Feature Engineering at Scale

Feature engineering is where domain knowledge meets data. A well-engineered feature can improve model accuracy more than any architecture change. But ad-hoc feature engineering — scattered SQL queries, notebook-only features, no version control — creates a mess that cannot be reproduced, monitored, or scaled.

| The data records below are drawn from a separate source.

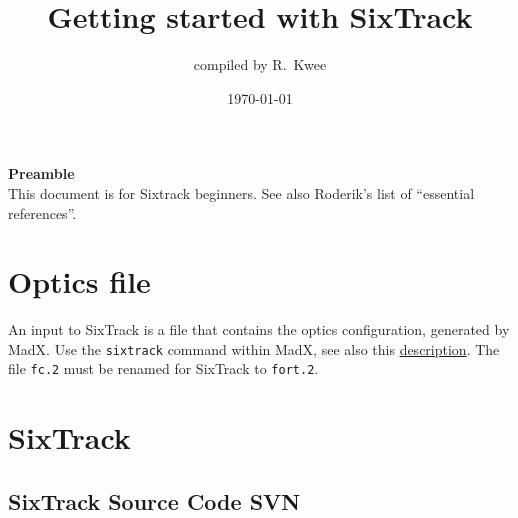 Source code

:\documentclass[a4paper, oneside, final]{scrartcl}
\begin{document}
\title{Getting started with SixTrack}
\author{\large{compiled by R.~Kwee}}

\date{\large{\today}}
        \maketitle


\setlength{\parindent}{0cm}
{\LARGE{\textbf{Preamble}}}\\

\noindent This document is for Sixtrack beginners. See also Roderik's list of ``essential references''.
\section{Optics file}

An input to SixTrack is a file that contains the optics configuration, generated by MadX. Use the \texttt{sixtrack} command within MadX, see also this {\href{http://frs.home.cern.ch/frs/Xdoc/c6t/c6t.html}{description}}. The file \texttt{fc.2} must be renamed for SixTrack to \texttt{fort.2}.

\section{SixTrack}

\subsection{SixTrack Source Code SVN}
\end{document}
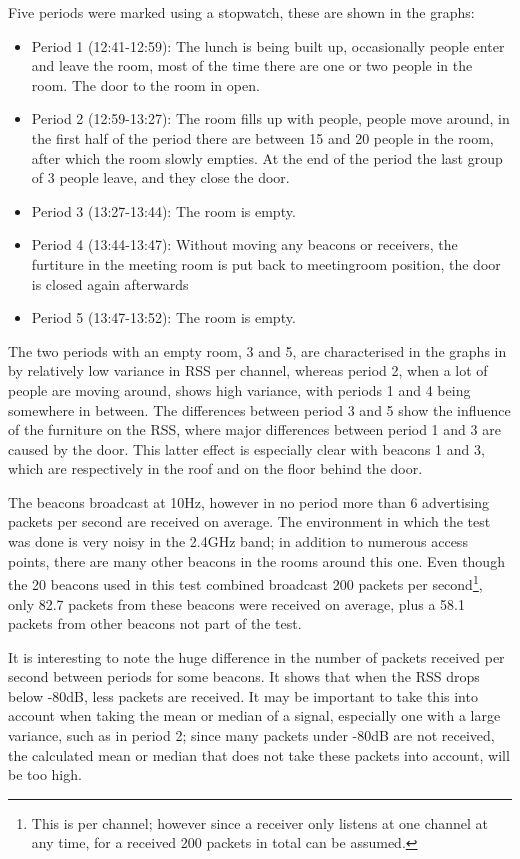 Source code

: Five periods were marked using a stopwatch, these are shown in the graphs:
\begin{itemize}
    \item Period 1 (12:41-12:59): The lunch is being built up, occasionally people enter and leave the room, most of the time there are one or two people in the room.
        The door to the room in open.
    \item Period 2 (12:59-13:27): The room fills up with people, people move around, in the first half of the period there are between 15 and 20 people in the room, after which the room slowly empties.
        At the end of the period the last group of 3 people leave, and they close the door.
    \item Period 3 (13:27-13:44): The room is empty.
    \item Period 4 (13:44-13:47): Without moving any beacons or receivers, the furtiture in the meeting room is put back to meetingroom position, the door is closed again afterwards
    \item Period 5 (13:47-13:52): The room is empty.
\end{itemize}

The two periods with an empty room, 3 and 5, are characterised in the graphs in  by relatively low variance in RSS per channel, whereas period 2, when a lot of people are moving around, shows high variance, with periods 1 and 4 being somewhere in between.
The differences between period 3 and 5 show the influence of the furniture on the RSS, where major differences between period 1 and 3 are caused by the door.
This latter effect is especially clear with beacons 1 and 3, which are respectively in the roof and on the floor behind the door.

The beacons broadcast at 10Hz, however in no period more than 6 advertising packets per second are received on average.
The environment in which the test was done is very noisy in the 2.4GHz band; in addition to numerous \wifi access points, there are many other beacons in the rooms around this one. 
Even though the 20 beacons used in this test combined broadcast 200 packets per second\footnote{This is per channel; however since a receiver only listens at one channel at any time, for a received 200 packets in total can be assumed.}, only 82.7 packets from these beacons were received on average, plus a 58.1 packets from other beacons not part of the test.

It is interesting to note the huge difference in the number of packets received per second between periods for some beacons.
It shows that when the RSS drops below -80dB, less packets are received.
It may be important to take this into account when taking the mean or median of a signal, especially one with a large variance, such as in period 2; since many packets under -80dB are not received, the calculated mean or median that does not take these packets into account, will be too high.
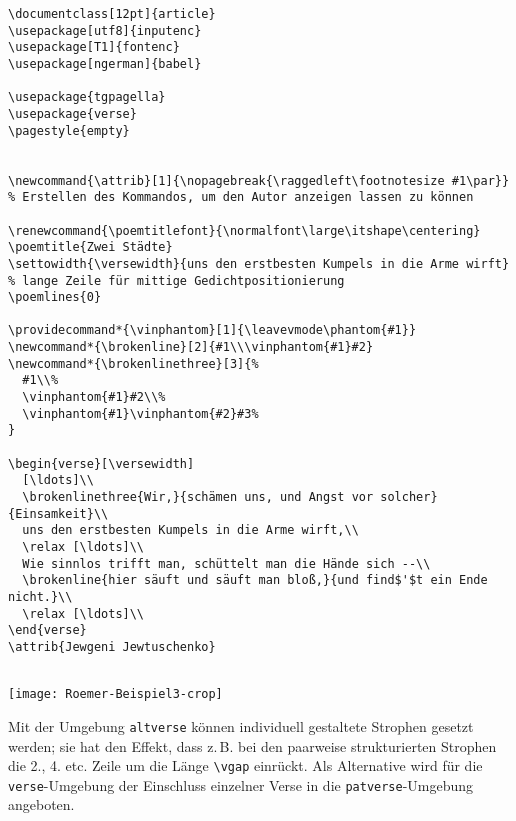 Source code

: \begin{lstlisting}
\documentclass[12pt]{article}
\usepackage[utf8]{inputenc}
\usepackage[T1]{fontenc}
\usepackage[ngerman]{babel}

\usepackage{tgpagella}
\usepackage{verse}
\pagestyle{empty}


\newcommand{\attrib}[1]{\nopagebreak{\raggedleft\footnotesize #1\par}}
% Erstellen des Kommandos, um den Autor anzeigen lassen zu können

\renewcommand{\poemtitlefont}{\normalfont\large\itshape\centering}
\poemtitle{Zwei Städte}
\settowidth{\versewidth}{uns den erstbesten Kumpels in die Arme wirft}
% lange Zeile für mittige Gedichtpositionierung
\poemlines{0}

\providecommand*{\vinphantom}[1]{\leavevmode\phantom{#1}}
\newcommand*{\brokenline}[2]{#1\\\vinphantom{#1}#2}
\newcommand*{\brokenlinethree}[3]{%
  #1\\%
  \vinphantom{#1}#2\\%
  \vinphantom{#1}\vinphantom{#2}#3%
}

\begin{verse}[\versewidth]
  [\ldots]\\ 
  \brokenlinethree{Wir,}{schämen uns, und Angst vor solcher}{Einsamkeit}\\
  uns den erstbesten Kumpels in die Arme wirft,\\
  \relax [\ldots]\\
  Wie sinnlos trifft man, schüttelt man die Hände sich --\\
  \brokenline{hier säuft und säuft man bloß,}{und find$'$t ein Ende nicht.}\\
  \relax [\ldots]\\
\end{verse}
\attrib{Jewgeni Jewtuschenko}


\end{lstlisting}

\begin{center}
\texttt{[image: Roemer-Beispiel3-crop]}
\end{center}

Mit der Umgebung \texttt{altverse} können individuell gestaltete Strophen gesetzt werden; sie hat den Effekt, dass z.\,B. bei den paarweise 
strukturierten
Strophen die 2., 4. etc. Zeile um die Länge \verb|\vgap| einrückt.
Als Alternative wird für die \texttt{verse}-Umgebung der Einschluss einzelner
Verse in die \texttt{patverse}-Umgebung angeboten.

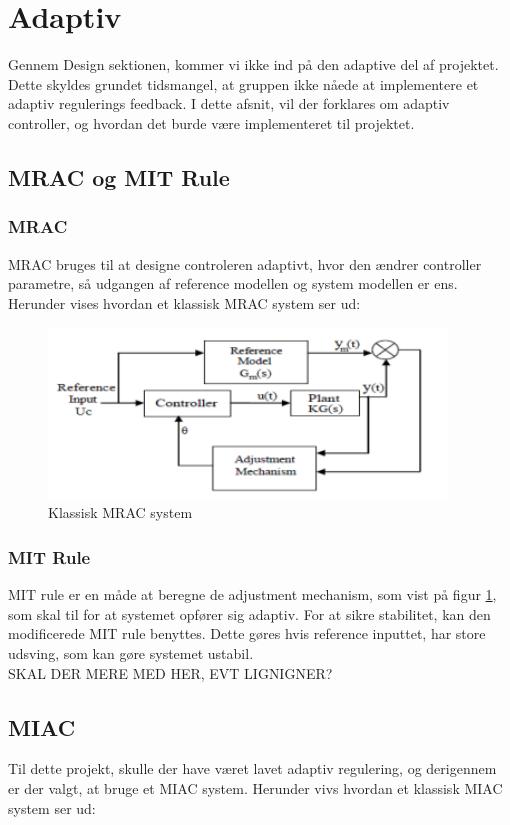 \section{Adaptiv}

Gennem Design sektionen, kommer vi ikke ind på den adaptive del af projektet. Dette skyldes grundet tidsmangel, at gruppen ikke nåede at implementere et adaptiv regulerings feedback. I dette afsnit, vil der forklares om adaptiv controller, og hvordan det burde være implementeret til projektet. 

\subsection{MRAC og MIT Rule}
\subsubsection{MRAC}
MRAC bruges til at designe controleren adaptivt, hvor den ændrer controller parametre, så udgangen af reference modellen og system modellen er ens. 
Herunder vises hvordan et klassisk MRAC system ser ud:


\begin{figure}[H]
	\centering
	\includegraphics[width = 300pt]{figur/MRAC}
	\caption{Klassisk MRAC system}
	\label{fig:MRAC}
\end{figure}

\subsubsection{MIT Rule}
MIT rule er en måde at beregne de adjustment mechanism, som vist på figur \ref{fig:MRAC}, som skal til for at systemet opfører sig adaptiv. For at sikre stabilitet, kan den modificerede MIT rule benyttes. Dette gøres hvis reference inputtet, har store udsving, som kan gøre systemet ustabil. \\

SKAL DER MERE MED HER, EVT LIGNIGNER?

\subsection{MIAC}
Til dette projekt, skulle der have været lavet adaptiv regulering, og derigennem er der valgt, at bruge et MIAC system. Herunder vivs hvordan et klassisk MIAC system ser ud:

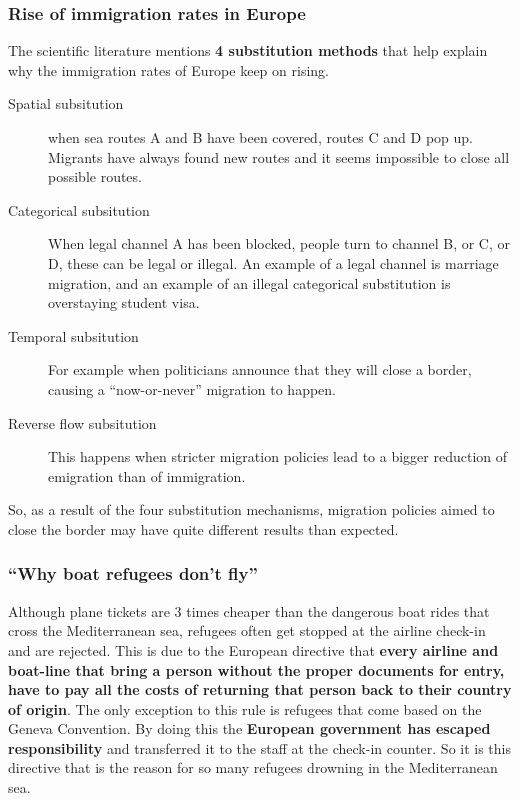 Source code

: \documentclass[../summary.tex]{subfiles}
\begin{document}
\subsubsection{Rise of immigration rates in Europe}
The scientific literature mentions \textbf{4 substitution methods} that help explain why the immigration rates of Europe keep on rising.
\begin{description}
	\item[Spatial subsitution] when sea routes A and B have been covered, routes C and D pop up. Migrants have always found new routes and it seems impossible to close all possible routes.
	\item[Categorical subsitution] When legal channel A has been blocked, people turn to channel B, or C, or D, these can be legal or illegal. An example of a legal channel is marriage migration, and an example of an illegal categorical substitution is overstaying student visa.
	\item[Temporal subsitution] For example when politicians announce that they will close a border, causing a ``now-or-never'' migration to happen.
	\item[Reverse flow subsitution] This happens when stricter migration policies lead to a bigger reduction of emigration than of immigration.
\end{description}
So, as a result of the four substitution mechanisms, migration policies aimed to close the border may have quite different results than expected.

\subsubsection{``Why boat refugees don't fly''}
Although plane tickets are 3 times cheaper than the dangerous boat rides that cross the Mediterranean sea, refugees often get stopped at the airline check-in and are rejected. This is due to the European directive that \textbf{every airline and boat-line that bring a person without the proper documents for entry, have to pay all the costs of returning that person back to their country of origin}. The only exception to this rule is refugees that come based on the Geneva Convention. By doing this the \textbf{European government has escaped responsibility }and transferred it to the staff at the check-in counter. So it is this directive that is the reason for so many refugees drowning in the Mediterranean sea.
\end{document}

Feature Engineering Pipeline

Raw Data → Cleaning → Transformation → Feature Store → Model Training
                                              ↓
                                       Model Serving (online features)

Offline features (batch):
  Computed daily/hourly from data warehouse
  Examples: 30-day purchase count, lifetime value, avg session duration
  Latency: Minutes to hours
  
Online features (real-time):
  Computed at request time or from streaming data
  Examples: Last page viewed, cart contents, time since last login
  Latency: Milliseconds
  
Point-in-time features:
  Historical features computed AS OF a specific timestamp
  Critical for training (prevent data leakage)
  Example: "What was the user's purchase count at the time of this event?"

Common Feature Patterns

class FeatureTransformer:
    """Standard feature engineering patterns."""
    
    def temporal_features(self, df, timestamp_col):
        """Extract time-based features from timestamps."""
        df["hour_of_day"] = df[timestamp_col].dt.hour
        df["day_of_week"] = df[timestamp_col].dt.dayofweek
        df["is_weekend"] = df["day_of_week"].isin([5, 6]).astype(int)
        df["month"] = df[timestamp_col].dt.month
        df["is_business_hours"] = df["hour_of_day"].between(9, 17).astype(int)
        return df
    
    def aggregation_features(self, df, entity_col, value_col, windows):
        """Rolling window aggregations per entity."""
        features = {}
        for window in windows:  # e.g., [7, 30, 90] days
            grouped = df.groupby(entity_col)[value_col]
            features[f"{value_col}_{window}d_count"] = grouped.rolling(f"{window}d").count()
            features[f"{value_col}_{window}d_sum"] = grouped.rolling(f"{window}d").sum()
            features[f"{value_col}_{window}d_avg"] = grouped.rolling(f"{window}d").mean()
            features[f"{value_col}_{window}d_std"] = grouped.rolling(f"{window}d").std()
        return pd.DataFrame(features)
    
    def ratio_features(self, df):
        """Compute ratios that capture relative behavior."""
        df["purchase_to_visit_ratio"] = df["purchases_30d"] / (df["visits_30d"] + 1)
        df["weekend_vs_weekday_ratio"] = df["weekend_sessions"] / (df["weekday_sessions"] + 1)
        df["recent_vs_historical"] = df["purchases_7d"] / (df["purchases_90d"] + 1)
        return df
    
    def target_encoding(self, df, category_col, target_col, smoothing=10):
        """Encode categories by their target mean (with regularization)."""
        global_mean = df[target_col].mean()
        
        stats = df.groupby(category_col)[target_col].agg(["mean", "count"])
        
        # Smoothing: blend category mean with global mean
        # More samples → trust category mean more
        stats["smoothed"] = (
            (stats["count"] * stats["mean"] + smoothing * global_mean) /
            (stats["count"] + smoothing)
        )
        
        return df[category_col].map(stats["smoothed"])

Feature Store

from feast import FeatureStore, Entity, Feature, ValueType

# Define entity (the "key" for feature lookup)
customer = Entity(
    name="customer_id",
    value_type=ValueType.STRING,
    description="Unique customer identifier",
)

# Define feature view (a table of features)
customer_features = FeatureView(
    name="customer_features",
    entities=["customer_id"],
    features=[
        Feature("purchases_30d", ValueType.INT64),
        Feature("lifetime_value", ValueType.DOUBLE),
        Feature("days_since_last_order", ValueType.INT64),
        Feature("avg_order_value", ValueType.DOUBLE),
        Feature("preferred_category", ValueType.STRING),
    ],
    ttl=timedelta(days=1),  # Refresh daily
    source=bigquery_source,
)

# Online serving (real-time inference)
store = FeatureStore(repo_path="feature_repo/")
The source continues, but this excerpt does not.